**Your instructions**. Report each line of the data below in which "textwidth" appears.

Saved data entries:

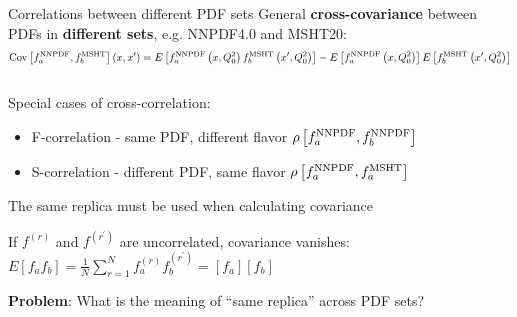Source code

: \begin{frame}[t]{Correlations between different PDF sets}
  General {\bf cross-covariance} between PDFs in {\bf different sets}, e.g. NNPDF4.0 and MSHT20:
  $$
  \operatorname{Cov}\left[f_a^{\rm NNPDF}, f_b^{\rm MSHT}\right]\left(x, x^{\prime}\right)=E\left[f_a^{\rm NNPDF}\left(x, Q_0^2\right) f_b^{\rm MSHT}\left(x^{\prime}, Q_0^2\right)\right]-E\left[f_a^{\rm NNPDF}\left(x, Q_0^2\right)\right] E\left[f_b^{\rm MSHT}\left(x^{\prime}, Q_0^2\right)\right]
  $$
    \vspace*{0.3cm}
  \begin{columns}[T]
    \begin{column}{0.59\textwidth}
      Special cases of cross-correlation:
      \begin{itemize}
        \item F-correlation - same PDF, different flavor  $\rho\left[f_a^{\rm NNPDF}, f_b^{\rm NNPDF}\right]$
        \item S-correlation - different PDF, same flavor $\rho\left[f_a^{\rm NNPDF}, f_a^{\rm MSHT}\right]$
      \end{itemize}
      \begin{block}{}
        \centering
        {The same replica must be used when calculating covariance}
      \end{block}
      If $f^{(r)}$ and $f^{(r^\prime)}$ are uncorrelated, covariance vanishes: $E\left[f_a f_b\right]=\frac{1}{N} \sum_{r=1}^N f_a^{(r)} f_b^{(r^\prime)}=\left[ f_a\right]\left[ f_b\right]$

      \vspace*{0.3cm}
      {\bf Problem}: What is the meaning of ``same replica'' across PDF sets?
    \end{column}
    \begin{column}{0.39\textwidth}
    \end{column}
  \end{columns}
\end{frame}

**Exercise solution**.
    \begin{column}{0.59\textwidth}
    \begin{column}{0.39\textwidth}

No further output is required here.